WORK TO BE COMPLETED: From the entries below, reproduce exactly the line containing "keep developer-specific information", the line containing "true (e.g., this", and every line in between, with nothing added.

PROVIDED DATA:
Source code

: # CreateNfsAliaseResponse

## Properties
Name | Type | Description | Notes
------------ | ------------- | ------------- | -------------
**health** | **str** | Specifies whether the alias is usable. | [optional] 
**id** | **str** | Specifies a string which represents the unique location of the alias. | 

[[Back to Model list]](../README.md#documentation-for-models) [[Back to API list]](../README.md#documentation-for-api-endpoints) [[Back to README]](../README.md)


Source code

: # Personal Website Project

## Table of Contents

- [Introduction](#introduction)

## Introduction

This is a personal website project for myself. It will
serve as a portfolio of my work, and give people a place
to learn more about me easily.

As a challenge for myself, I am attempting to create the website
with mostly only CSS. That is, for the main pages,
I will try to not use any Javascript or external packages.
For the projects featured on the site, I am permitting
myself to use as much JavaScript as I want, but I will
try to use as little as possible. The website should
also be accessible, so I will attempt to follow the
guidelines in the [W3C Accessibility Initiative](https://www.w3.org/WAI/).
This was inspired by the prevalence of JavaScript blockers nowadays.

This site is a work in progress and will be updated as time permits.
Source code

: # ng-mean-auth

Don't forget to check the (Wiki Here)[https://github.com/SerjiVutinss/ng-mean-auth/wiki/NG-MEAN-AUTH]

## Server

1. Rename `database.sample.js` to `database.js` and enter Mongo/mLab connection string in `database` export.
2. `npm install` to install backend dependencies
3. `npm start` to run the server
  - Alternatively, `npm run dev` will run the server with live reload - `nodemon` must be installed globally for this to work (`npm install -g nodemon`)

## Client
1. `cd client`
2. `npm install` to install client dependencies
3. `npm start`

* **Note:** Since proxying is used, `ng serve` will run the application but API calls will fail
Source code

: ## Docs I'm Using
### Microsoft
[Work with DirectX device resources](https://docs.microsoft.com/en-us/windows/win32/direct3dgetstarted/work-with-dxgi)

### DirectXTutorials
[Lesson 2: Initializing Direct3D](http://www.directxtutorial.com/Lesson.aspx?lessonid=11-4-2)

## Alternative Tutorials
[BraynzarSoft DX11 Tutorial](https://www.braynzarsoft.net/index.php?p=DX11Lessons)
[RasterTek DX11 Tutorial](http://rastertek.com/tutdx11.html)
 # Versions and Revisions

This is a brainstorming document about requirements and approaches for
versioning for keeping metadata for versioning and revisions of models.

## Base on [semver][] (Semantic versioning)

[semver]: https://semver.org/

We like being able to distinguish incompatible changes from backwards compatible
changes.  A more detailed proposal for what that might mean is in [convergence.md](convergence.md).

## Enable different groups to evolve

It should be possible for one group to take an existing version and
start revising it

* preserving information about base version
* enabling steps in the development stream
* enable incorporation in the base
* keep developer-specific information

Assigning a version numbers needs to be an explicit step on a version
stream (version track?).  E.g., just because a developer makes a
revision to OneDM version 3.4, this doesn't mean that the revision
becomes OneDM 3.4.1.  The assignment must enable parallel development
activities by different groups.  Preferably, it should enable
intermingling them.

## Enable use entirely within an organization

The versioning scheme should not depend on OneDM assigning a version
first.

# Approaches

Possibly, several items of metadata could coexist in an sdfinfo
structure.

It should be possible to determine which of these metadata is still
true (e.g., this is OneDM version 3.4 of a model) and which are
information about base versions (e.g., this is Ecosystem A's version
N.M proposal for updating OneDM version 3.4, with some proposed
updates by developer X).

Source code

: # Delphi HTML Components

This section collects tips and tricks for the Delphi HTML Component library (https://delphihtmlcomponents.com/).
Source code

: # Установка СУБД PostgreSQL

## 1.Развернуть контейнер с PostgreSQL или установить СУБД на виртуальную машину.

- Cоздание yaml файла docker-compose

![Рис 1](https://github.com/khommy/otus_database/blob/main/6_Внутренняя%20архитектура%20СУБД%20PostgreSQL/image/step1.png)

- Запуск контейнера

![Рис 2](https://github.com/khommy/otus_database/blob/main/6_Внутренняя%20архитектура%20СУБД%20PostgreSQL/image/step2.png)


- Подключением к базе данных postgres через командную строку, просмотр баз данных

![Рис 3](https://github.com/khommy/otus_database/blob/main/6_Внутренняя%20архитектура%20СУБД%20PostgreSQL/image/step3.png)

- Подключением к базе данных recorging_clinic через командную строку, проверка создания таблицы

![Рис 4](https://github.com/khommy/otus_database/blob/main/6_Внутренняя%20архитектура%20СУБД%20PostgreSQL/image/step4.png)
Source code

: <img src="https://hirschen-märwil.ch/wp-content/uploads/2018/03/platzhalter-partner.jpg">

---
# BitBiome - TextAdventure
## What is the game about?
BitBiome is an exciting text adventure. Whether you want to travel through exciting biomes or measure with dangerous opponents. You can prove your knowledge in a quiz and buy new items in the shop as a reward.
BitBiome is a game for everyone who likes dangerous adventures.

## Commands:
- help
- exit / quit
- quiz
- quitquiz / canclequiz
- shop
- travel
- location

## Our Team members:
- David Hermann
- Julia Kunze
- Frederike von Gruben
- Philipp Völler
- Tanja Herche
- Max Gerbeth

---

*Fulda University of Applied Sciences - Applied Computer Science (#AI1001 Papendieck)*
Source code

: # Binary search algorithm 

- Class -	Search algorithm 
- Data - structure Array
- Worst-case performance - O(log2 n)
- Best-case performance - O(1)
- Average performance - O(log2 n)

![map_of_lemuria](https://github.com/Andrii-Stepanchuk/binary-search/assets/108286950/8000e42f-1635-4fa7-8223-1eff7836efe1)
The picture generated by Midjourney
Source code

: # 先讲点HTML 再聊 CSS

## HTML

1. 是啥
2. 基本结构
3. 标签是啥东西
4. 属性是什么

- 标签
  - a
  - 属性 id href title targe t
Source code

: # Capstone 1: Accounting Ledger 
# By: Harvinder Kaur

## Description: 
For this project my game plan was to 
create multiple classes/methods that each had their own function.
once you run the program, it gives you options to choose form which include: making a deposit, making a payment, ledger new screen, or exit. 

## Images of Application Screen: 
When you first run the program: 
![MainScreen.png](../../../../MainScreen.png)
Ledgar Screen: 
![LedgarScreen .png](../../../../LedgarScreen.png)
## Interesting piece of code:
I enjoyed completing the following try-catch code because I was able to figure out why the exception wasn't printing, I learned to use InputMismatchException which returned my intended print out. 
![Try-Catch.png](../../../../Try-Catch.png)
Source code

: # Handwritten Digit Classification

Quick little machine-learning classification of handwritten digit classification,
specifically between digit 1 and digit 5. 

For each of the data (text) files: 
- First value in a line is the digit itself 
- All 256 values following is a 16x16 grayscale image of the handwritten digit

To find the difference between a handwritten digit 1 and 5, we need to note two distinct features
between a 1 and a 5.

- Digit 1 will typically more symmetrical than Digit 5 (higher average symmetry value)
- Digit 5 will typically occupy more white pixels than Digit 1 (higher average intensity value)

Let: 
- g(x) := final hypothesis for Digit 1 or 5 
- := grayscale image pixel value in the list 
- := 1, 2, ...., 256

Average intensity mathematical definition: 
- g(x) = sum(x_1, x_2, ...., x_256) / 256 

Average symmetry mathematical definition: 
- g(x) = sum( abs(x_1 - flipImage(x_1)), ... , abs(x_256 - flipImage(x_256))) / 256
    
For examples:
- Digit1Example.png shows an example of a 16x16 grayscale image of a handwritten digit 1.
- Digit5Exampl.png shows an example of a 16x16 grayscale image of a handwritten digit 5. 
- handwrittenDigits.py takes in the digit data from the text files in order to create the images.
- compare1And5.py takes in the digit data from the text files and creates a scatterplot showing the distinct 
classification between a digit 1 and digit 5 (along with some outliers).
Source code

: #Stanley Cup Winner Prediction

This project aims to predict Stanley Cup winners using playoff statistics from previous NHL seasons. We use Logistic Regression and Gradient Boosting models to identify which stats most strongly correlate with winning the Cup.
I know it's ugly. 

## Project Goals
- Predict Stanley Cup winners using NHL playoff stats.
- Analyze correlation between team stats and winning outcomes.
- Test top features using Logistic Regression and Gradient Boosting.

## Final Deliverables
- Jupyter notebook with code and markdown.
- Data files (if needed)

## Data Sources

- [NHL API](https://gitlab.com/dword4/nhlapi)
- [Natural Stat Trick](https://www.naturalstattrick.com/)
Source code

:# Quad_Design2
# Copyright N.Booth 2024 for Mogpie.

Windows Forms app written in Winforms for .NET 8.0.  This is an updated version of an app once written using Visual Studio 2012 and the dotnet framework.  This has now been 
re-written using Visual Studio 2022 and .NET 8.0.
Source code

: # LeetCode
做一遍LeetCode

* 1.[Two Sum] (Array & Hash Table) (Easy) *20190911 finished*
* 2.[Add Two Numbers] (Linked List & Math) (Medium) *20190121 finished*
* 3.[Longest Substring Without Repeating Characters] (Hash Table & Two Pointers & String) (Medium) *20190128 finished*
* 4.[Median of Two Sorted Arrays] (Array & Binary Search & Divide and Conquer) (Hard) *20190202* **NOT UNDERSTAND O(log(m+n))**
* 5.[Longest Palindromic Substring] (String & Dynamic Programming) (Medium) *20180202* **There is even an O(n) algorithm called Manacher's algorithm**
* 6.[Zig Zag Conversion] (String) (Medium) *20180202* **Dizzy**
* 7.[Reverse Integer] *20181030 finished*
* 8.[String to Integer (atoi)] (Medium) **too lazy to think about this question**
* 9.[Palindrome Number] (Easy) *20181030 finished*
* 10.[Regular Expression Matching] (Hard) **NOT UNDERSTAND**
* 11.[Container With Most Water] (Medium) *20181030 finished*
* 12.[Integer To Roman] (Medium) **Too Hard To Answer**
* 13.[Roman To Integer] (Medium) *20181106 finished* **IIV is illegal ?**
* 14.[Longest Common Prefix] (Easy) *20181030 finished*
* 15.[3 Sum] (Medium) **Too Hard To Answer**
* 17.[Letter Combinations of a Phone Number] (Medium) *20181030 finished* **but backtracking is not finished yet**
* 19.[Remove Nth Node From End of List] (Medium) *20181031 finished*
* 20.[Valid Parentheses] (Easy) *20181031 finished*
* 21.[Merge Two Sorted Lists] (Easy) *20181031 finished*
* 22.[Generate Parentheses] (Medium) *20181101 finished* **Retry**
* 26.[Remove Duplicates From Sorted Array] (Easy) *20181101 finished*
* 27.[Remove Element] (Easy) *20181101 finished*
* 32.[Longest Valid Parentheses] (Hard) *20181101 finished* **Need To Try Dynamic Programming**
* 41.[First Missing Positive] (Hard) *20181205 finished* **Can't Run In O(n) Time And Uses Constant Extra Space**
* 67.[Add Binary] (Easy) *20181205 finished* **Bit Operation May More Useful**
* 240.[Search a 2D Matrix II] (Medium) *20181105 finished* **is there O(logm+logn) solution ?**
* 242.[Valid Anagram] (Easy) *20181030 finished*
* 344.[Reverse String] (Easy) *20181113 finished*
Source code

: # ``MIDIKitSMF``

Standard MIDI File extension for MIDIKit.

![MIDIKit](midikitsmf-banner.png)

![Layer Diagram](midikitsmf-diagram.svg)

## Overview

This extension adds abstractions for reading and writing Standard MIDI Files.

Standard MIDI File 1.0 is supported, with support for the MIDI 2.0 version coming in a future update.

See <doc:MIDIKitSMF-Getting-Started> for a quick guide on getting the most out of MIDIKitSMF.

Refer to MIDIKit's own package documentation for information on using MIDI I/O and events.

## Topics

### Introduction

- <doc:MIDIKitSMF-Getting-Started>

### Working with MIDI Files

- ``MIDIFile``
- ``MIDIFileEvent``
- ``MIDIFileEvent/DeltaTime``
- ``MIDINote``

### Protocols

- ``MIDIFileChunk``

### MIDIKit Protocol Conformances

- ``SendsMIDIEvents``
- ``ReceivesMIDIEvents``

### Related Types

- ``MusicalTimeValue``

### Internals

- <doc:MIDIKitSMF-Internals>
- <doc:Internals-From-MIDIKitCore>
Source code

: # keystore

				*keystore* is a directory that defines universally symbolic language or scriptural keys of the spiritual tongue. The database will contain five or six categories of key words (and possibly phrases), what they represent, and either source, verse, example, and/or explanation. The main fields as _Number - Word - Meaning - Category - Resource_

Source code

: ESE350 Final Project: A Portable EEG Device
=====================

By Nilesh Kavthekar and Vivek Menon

RESPONSE TO THE EXERCISE:
* keep developer-specific information

Assigning a version numbers needs to be an explicit step on a version
stream (version track?).  E.g., just because a developer makes a
revision to OneDM version 3.4, this doesn't mean that the revision
becomes OneDM 3.4.1.  The assignment must enable parallel development
activities by different groups.  Preferably, it should enable
intermingling them.

## Enable use entirely within an organization

The versioning scheme should not depend on OneDM assigning a version
first.

# Approaches

Possibly, several items of metadata could coexist in an sdfinfo
structure.

It should be possible to determine which of these metadata is still
true (e.g., this is OneDM version 3.4 of a model) and which are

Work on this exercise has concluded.